In [1]:
import os
import warnings

import numpy as np
from tqdm import tqdm

import torch
from torch import nn
from torch.utils.data import DataLoader, Dataset
import torchvision.io as io # for reading video files
import torchvision.transforms as transforms

In [2]:
device = torch.device("cuda" if torch.cuda.is_available() else "cpu")
if device.type == "cuda":
    os.environ["PYTORCH_CUDA_ALLOC_CONF"] = "expandable_segments:True"
    os.environ["CUBLAS_WORKSPACE_CONFIG"] = ":4096:8"
    torch.backends.cudnn.enabled = True #Enable cuDNN
    torch.backends.cudnn.benchmark = True #Enable cuDNN benchmark for the best performance
    warnings.filterwarnings("ignore") #I realy don't care that you broke your elbow

print("Using device: ", device)

Using device:  cpu


In [3]:
params = {
    "batch_size": 1,
    "epochs": 50,
    "lr": 0.001,
    "momentum": 0.9,
    "log_interval": 10,
    # "pin_memory": True,
    "patience": 20,
    "frame_size": (224, 224),
}

# Model Architecture

The goal here is to create an embedding for each frame, add a positional encoding and then pass it through a transformer encoder. The output of the transformer encoder is then passed through a linear layer to get the final output.

In [4]:
class VidModel(nn.Module):
    def __init__(self, frame_dims : tuple, embedding_size : int):
        super(VidModel, self).__init__()
        #Input shape is (b, t, h, w, c)

        #Setting up the frame embeddings
        self.embed = nn.Sequential(
            # nn.Conv2d(3, 16, 7, 2, 3, bias=False),
            nn.ConvTranspose2d(3, 16, 7, 2, 3, bias=False),
            nn.ReLU(),
            nn.MaxPool2d(3, 2, 1),
            # nn.Conv2d(16, 32, 5, 1, 2, bias=False),
            nn.ConvTranspose2d(16, 32, 5, 1, 2, bias=False),
            nn.ReLU(),
            nn.MaxPool2d(3, 2, 1),
            # nn.Conv2d(32, 64, 3, 1, 1, bias=False),
            nn.ConvTranspose2d(32, 64, 3, 1, 1, bias=False),
            nn.ReLU(),
            nn.MaxPool2d(3, 2, 1),
            # nn.Conv2d(64, 128, 3, 1, 1, bias=False),
            nn.ConvTranspose2d(64, 128, 3, 1, 1, bias=False),
            nn.ReLU(),
            nn.MaxPool2d(3, 2, 1),

            nn.Flatten(),

            nn.Linear(100352, embedding_size),
        )


        #Shape of the embeddings is (1, embedding_size)
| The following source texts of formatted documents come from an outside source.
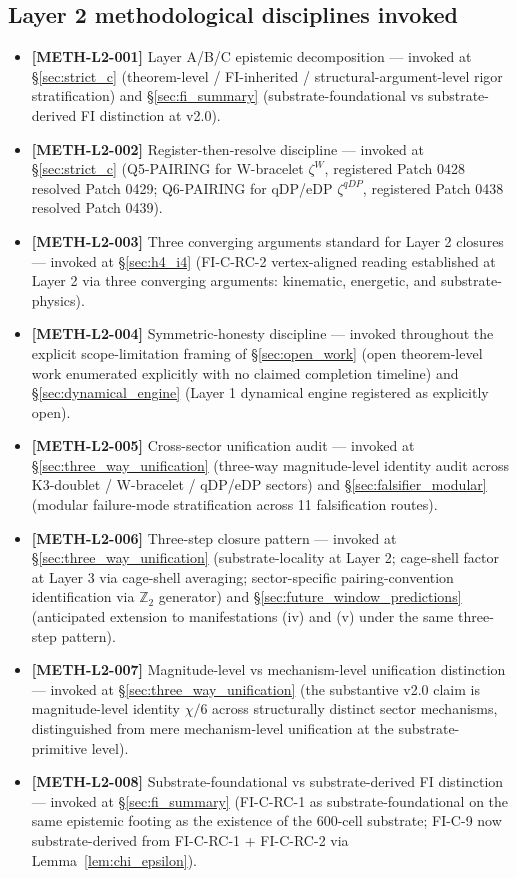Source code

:\documentclass[11pt,letterpaper]{article}
\begin{document}
\subsection{Layer 2 methodological disciplines invoked}\label{sec:meth_l2_xref}

\begin{itemize}\setlength\itemsep{0.15em}
    \item \textbf{[METH-L2-001]} Layer A/B/C epistemic decomposition --- invoked at \S\ref{sec:strict_c} (theorem-level / FI-inherited / structural-argument-level rigor stratification) and \S\ref{sec:fi_summary} (substrate-foundational vs substrate-derived FI distinction at v2.0).
    \item \textbf{[METH-L2-002]} Register-then-resolve discipline --- invoked at \S\ref{sec:strict_c} (Q5-PAIRING for W-bracelet $\zeta^W$, registered Patch 0428 resolved Patch 0429; Q6-PAIRING for qDP/eDP $\zeta^{qDP}$, registered Patch 0438 resolved Patch 0439).
    \item \textbf{[METH-L2-003]} Three converging arguments standard for Layer 2 closures --- invoked at \S\ref{sec:h4_i4} (FI-C-RC-2 vertex-aligned reading established at Layer 2 via three converging arguments: kinematic, energetic, and substrate-physics).
    \item \textbf{[METH-L2-004]} Symmetric-honesty discipline --- invoked throughout the explicit scope-limitation framing of \S\ref{sec:open_work} (open theorem-level work enumerated explicitly with no claimed completion timeline) and \S\ref{sec:dynamical_engine} (Layer 1 dynamical engine registered as explicitly open).
    \item \textbf{[METH-L2-005]} Cross-sector unification audit --- invoked at \S\ref{sec:three_way_unification} (three-way magnitude-level identity audit across K3-doublet / W-bracelet / qDP/eDP sectors) and \S\ref{sec:falsifier_modular} (modular failure-mode stratification across 11 falsification routes).
    \item \textbf{[METH-L2-006]} Three-step closure pattern --- invoked at \S\ref{sec:three_way_unification} (substrate-locality at Layer 2; cage-shell factor at Layer 3 via cage-shell averaging; sector-specific pairing-convention identification via $\mathbb{Z}_2$ generator) and \S\ref{sec:future_window_predictions} (anticipated extension to manifestations (iv) and (v) under the same three-step pattern).
    \item \textbf{[METH-L2-007]} Magnitude-level vs mechanism-level unification distinction --- invoked at \S\ref{sec:three_way_unification} (the substantive v2.0 claim is magnitude-level identity $\chi/6$ across structurally distinct sector mechanisms, distinguished from mere mechanism-level unification at the substrate-primitive level).
    \item \textbf{[METH-L2-008]} Substrate-foundational vs substrate-derived FI distinction --- invoked at \S\ref{sec:fi_summary} (FI-C-RC-1 as substrate-foundational on the same epistemic footing as the existence of the 600-cell substrate; FI-C-9 now substrate-derived from FI-C-RC-1 + FI-C-RC-2 via Lemma~\ref{lem:chi_epsilon}).
\end{itemize}
\end{document}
        #Apply a positional encoding to the embeddings
        #TODO: Add positional encoding

        #Self attention layer for the embeddings
        self.self_attn = nn.TransformerEncoderLayer(d_model=embedding_size, nhead=1, dim_feedforward=2048, dropout=0.1, activation='relu', batch_first=True)
        
        #Fully connected layer to get the final output
        self.fc = nn.Linear(embedding_size, 4)


    def forward(self, x):
        # x is of shape (b, t, c, h, w)
        b = x.shape[0]
        t = x.shape[1]
        
        # Transpose it to (b*t, c, h, w)
        x = x.view(b*t, x.shape[2], x.shape[3], x.shape[4])
        
        x = self.embed(x)
        
        #Convert back to (b, t, embedding_size)
        x = x.view(b, t, -1)
        
        #Apply self attention
        x = self.self_attn(x)
        
        #Apply the final fully connected layer
        x = self.fc(x)
        
        return x

    
model = VidModel(params['frame_size'], 256)
print(model)

VidModel(
  (embed): Sequential(
    (0): ConvTranspose2d(3, 16, kernel_size=(7, 7), stride=(2, 2), padding=(3, 3), bias=False)
    (1): ReLU()
    (2): MaxPool2d(kernel_size=3, stride=2, padding=1, dilation=1, ceil_mode=False)
    (3): ConvTranspose2d(16, 32, kernel_size=(5, 5), stride=(1, 1), padding=(2, 2), bias=False)
    (4): ReLU()
    (5): MaxPool2d(kernel_size=3, stride=2, padding=1, dilation=1, ceil_mode=False)
    (6): ConvTranspose2d(32, 64, kernel_size=(3, 3), stride=(1, 1), padding=(1, 1), bias=False)
    (7): ReLU()
    (8): MaxPool2d(kernel_size=3, stride=2, padding=1, dilation=1, ceil_mode=False)
    (9): ConvTranspose2d(64, 128, kernel_size=(3, 3), stride=(1, 1), padding=(1, 1), bias=False)
    (10): ReLU()
    (11): MaxPool2d(kernel_size=3, stride=2, padding=1, dilation=1, ceil_mode=False)
    (12): Flatten(start_dim=1, end_dim=-1)
    (13): Linear(in_features=100352, out_features=256, bias=True)
  )
  (self_attn): TransformerEncoderLayer(
    (self_attn): MultiheadAt

# Data Preprocessing

In [11]:
class CustomDataSet(Dataset):
    def __init__(self, frame_size):
        self.root_dir = '../data/videos/'
        # Get the list of all files in directory that end in .mp4
        self.files = [f for f in os.listdir(self.root_dir) if f.endswith('.mp4')]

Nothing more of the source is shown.